(Saved data entries)
──────

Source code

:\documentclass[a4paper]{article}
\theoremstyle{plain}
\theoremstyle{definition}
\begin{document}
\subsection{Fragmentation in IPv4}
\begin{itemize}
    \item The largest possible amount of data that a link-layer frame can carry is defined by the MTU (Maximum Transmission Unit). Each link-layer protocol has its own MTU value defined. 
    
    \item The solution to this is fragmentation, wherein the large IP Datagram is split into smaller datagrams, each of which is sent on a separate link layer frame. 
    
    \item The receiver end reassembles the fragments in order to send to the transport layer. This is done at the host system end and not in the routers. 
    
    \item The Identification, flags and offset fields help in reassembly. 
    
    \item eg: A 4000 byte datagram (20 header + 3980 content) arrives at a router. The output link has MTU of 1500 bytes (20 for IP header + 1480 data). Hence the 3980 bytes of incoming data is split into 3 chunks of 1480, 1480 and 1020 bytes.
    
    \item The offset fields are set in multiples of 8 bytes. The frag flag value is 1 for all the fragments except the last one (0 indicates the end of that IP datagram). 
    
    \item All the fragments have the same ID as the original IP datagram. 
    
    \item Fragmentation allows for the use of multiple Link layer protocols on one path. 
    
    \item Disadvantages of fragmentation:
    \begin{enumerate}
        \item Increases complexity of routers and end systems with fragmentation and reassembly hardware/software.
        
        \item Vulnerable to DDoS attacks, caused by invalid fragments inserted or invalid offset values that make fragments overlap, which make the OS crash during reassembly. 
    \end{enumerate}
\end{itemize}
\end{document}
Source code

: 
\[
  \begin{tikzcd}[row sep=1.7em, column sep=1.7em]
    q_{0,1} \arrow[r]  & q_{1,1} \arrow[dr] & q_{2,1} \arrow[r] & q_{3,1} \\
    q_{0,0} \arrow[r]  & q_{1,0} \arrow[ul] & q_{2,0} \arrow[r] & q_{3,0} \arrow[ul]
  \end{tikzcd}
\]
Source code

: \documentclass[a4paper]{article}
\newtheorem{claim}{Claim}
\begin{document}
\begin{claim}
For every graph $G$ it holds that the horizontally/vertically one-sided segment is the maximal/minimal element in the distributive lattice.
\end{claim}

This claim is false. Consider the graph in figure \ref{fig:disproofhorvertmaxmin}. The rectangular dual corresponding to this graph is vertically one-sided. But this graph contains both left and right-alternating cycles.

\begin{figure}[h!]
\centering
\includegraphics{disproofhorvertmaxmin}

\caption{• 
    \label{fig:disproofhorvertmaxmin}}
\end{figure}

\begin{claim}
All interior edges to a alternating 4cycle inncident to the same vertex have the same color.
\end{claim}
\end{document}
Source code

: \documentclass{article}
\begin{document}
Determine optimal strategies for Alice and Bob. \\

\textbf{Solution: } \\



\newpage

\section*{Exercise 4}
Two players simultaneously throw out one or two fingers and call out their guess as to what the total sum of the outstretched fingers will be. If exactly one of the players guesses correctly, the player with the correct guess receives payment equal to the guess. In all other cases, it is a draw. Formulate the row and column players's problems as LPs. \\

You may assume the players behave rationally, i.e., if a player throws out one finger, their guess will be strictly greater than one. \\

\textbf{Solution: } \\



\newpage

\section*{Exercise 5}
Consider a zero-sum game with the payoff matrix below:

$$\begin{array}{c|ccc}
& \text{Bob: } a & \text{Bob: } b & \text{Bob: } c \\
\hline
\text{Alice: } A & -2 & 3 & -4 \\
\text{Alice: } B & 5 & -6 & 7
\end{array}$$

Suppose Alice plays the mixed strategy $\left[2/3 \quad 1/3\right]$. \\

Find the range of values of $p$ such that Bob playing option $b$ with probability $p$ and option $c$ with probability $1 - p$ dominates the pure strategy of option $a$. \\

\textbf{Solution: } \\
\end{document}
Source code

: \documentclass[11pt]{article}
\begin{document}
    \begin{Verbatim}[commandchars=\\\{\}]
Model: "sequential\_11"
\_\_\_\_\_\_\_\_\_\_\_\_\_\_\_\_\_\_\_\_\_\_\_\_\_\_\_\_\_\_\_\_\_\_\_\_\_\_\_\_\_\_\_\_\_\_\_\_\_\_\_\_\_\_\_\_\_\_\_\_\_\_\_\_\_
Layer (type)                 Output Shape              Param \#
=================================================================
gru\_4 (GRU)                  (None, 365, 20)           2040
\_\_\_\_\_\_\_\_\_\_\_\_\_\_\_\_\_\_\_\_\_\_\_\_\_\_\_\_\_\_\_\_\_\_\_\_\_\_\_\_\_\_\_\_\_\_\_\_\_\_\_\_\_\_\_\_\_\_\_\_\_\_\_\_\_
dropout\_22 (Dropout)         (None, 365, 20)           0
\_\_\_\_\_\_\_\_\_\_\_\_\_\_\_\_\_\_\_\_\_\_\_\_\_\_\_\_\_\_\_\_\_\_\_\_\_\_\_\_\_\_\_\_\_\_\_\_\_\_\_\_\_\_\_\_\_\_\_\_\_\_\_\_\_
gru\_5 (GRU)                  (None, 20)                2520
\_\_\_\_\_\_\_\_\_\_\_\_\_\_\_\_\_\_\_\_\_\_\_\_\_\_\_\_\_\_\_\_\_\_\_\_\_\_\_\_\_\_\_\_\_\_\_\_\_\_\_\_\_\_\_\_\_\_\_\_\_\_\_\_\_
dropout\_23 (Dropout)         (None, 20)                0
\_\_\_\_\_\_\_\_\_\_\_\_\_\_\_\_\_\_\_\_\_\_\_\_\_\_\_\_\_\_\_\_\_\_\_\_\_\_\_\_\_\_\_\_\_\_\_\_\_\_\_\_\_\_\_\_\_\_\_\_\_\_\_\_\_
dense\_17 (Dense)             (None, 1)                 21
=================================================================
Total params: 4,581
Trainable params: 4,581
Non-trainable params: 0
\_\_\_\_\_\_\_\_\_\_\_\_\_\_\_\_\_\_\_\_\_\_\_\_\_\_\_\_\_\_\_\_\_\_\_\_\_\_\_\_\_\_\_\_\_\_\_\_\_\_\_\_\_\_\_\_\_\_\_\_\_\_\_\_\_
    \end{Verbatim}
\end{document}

──────

• **Task brief**: For this task, print the records again exactly as they appear.

• **Answer for the task**:
Source code

:\documentclass[a4paper]{article}
\theoremstyle{plain}
\theoremstyle{definition}
\begin{document}
\subsection{Fragmentation in IPv4}
\begin{itemize}
    \item The largest possible amount of data that a link-layer frame can carry is defined by the MTU (Maximum Transmission Unit). Each link-layer protocol has its own MTU value defined. 
    
    \item The solution to this is fragmentation, wherein the large IP Datagram is split into smaller datagrams, each of which is sent on a separate link layer frame. 
    
    \item The receiver end reassembles the fragments in order to send to the transport layer. This is done at the host system end and not in the routers. 
    
    \item The Identification, flags and offset fields help in reassembly. 
    
    \item eg: A 4000 byte datagram (20 header + 3980 content) arrives at a router. The output link has MTU of 1500 bytes (20 for IP header + 1480 data). Hence the 3980 bytes of incoming data is split into 3 chunks of 1480, 1480 and 1020 bytes.
    
    \item The offset fields are set in multiples of 8 bytes. The frag flag value is 1 for all the fragments except the last one (0 indicates the end of that IP datagram). 
    
    \item All the fragments have the same ID as the original IP datagram. 
    
    \item Fragmentation allows for the use of multiple Link layer protocols on one path. 
    
    \item Disadvantages of fragmentation:
    \begin{enumerate}
        \item Increases complexity of routers and end systems with fragmentation and reassembly hardware/software.
        
        \item Vulnerable to DDoS attacks, caused by invalid fragments inserted or invalid offset values that make fragments overlap, which make the OS crash during reassembly. 
    \end{enumerate}
\end{itemize}
\end{document}
Source code

: 
\[
  \begin{tikzcd}[row sep=1.7em, column sep=1.7em]
    q_{0,1} \arrow[r]  & q_{1,1} \arrow[dr] & q_{2,1} \arrow[r] & q_{3,1} \\
    q_{0,0} \arrow[r]  & q_{1,0} \arrow[ul] & q_{2,0} \arrow[r] & q_{3,0} \arrow[ul]
  \end{tikzcd}
\]
Source code

: \documentclass[a4paper]{article}
\newtheorem{claim}{Claim}
\begin{document}
\begin{claim}
For every graph $G$ it holds that the horizontally/vertically one-sided segment is the maximal/minimal element in the distributive lattice.
\end{claim}

This claim is false. Consider the graph in figure \ref{fig:disproofhorvertmaxmin}. The rectangular dual corresponding to this graph is vertically one-sided. But this graph contains both left and right-alternating cycles.

\begin{figure}[h!]
\centering
\includegraphics{disproofhorvertmaxmin}

\caption{• 
    \label{fig:disproofhorvertmaxmin}}
\end{figure}

\begin{claim}
All interior edges to a alternating 4cycle inncident to the same vertex have the same color.
\end{claim}
\end{document}
Source code

: \documentclass{article}
\begin{document}
Determine optimal strategies for Alice and Bob. \\

\textbf{Solution: } \\



\newpage

\section*{Exercise 4}
Two players simultaneously throw out one or two fingers and call out their guess as to what the total sum of the outstretched fingers will be. If exactly one of the players guesses correctly, the player with the correct guess receives payment equal to the guess. In all other cases, it is a draw. Formulate the row and column players's problems as LPs. \\

You may assume the players behave rationally, i.e., if a player throws out one finger, their guess will be strictly greater than one. \\

\textbf{Solution: } \\



\newpage

\section*{Exercise 5}
Consider a zero-sum game with the payoff matrix below:

$$\begin{array}{c|ccc}
& \text{Bob: } a & \text{Bob: } b & \text{Bob: } c \\
\hline
\text{Alice: } A & -2 & 3 & -4 \\
\text{Alice: } B & 5 & -6 & 7
\end{array}$$

Suppose Alice plays the mixed strategy $\left[2/3 \quad 1/3\right]$. \\

Find the range of values of $p$ such that Bob playing option $b$ with probability $p$ and option $c$ with probability $1 - p$ dominates the pure strategy of option $a$. \\

\textbf{Solution: } \\
\end{document}
Source code

: \documentclass[11pt]{article}
\begin{document}
    \begin{Verbatim}[commandchars=\\\{\}]
Model: "sequential\_11"
\_\_\_\_\_\_\_\_\_\_\_\_\_\_\_\_\_\_\_\_\_\_\_\_\_\_\_\_\_\_\_\_\_\_\_\_\_\_\_\_\_\_\_\_\_\_\_\_\_\_\_\_\_\_\_\_\_\_\_\_\_\_\_\_\_
Layer (type)                 Output Shape              Param \#
=================================================================
gru\_4 (GRU)                  (None, 365, 20)           2040
\_\_\_\_\_\_\_\_\_\_\_\_\_\_\_\_\_\_\_\_\_\_\_\_\_\_\_\_\_\_\_\_\_\_\_\_\_\_\_\_\_\_\_\_\_\_\_\_\_\_\_\_\_\_\_\_\_\_\_\_\_\_\_\_\_
dropout\_22 (Dropout)         (None, 365, 20)           0
\_\_\_\_\_\_\_\_\_\_\_\_\_\_\_\_\_\_\_\_\_\_\_\_\_\_\_\_\_\_\_\_\_\_\_\_\_\_\_\_\_\_\_\_\_\_\_\_\_\_\_\_\_\_\_\_\_\_\_\_\_\_\_\_\_
gru\_5 (GRU)                  (None, 20)                2520
\_\_\_\_\_\_\_\_\_\_\_\_\_\_\_\_\_\_\_\_\_\_\_\_\_\_\_\_\_\_\_\_\_\_\_\_\_\_\_\_\_\_\_\_\_\_\_\_\_\_\_\_\_\_\_\_\_\_\_\_\_\_\_\_\_
dropout\_23 (Dropout)         (None, 20)                0
\_\_\_\_\_\_\_\_\_\_\_\_\_\_\_\_\_\_\_\_\_\_\_\_\_\_\_\_\_\_\_\_\_\_\_\_\_\_\_\_\_\_\_\_\_\_\_\_\_\_\_\_\_\_\_\_\_\_\_\_\_\_\_\_\_
dense\_17 (Dense)             (None, 1)                 21
=================================================================
Total params: 4,581
Trainable params: 4,581
Non-trainable params: 0
\_\_\_\_\_\_\_\_\_\_\_\_\_\_\_\_\_\_\_\_\_\_\_\_\_\_\_\_\_\_\_\_\_\_\_\_\_\_\_\_\_\_\_\_\_\_\_\_\_\_\_\_\_\_\_\_\_\_\_\_\_\_\_\_\_
    \end{Verbatim}
\end{document}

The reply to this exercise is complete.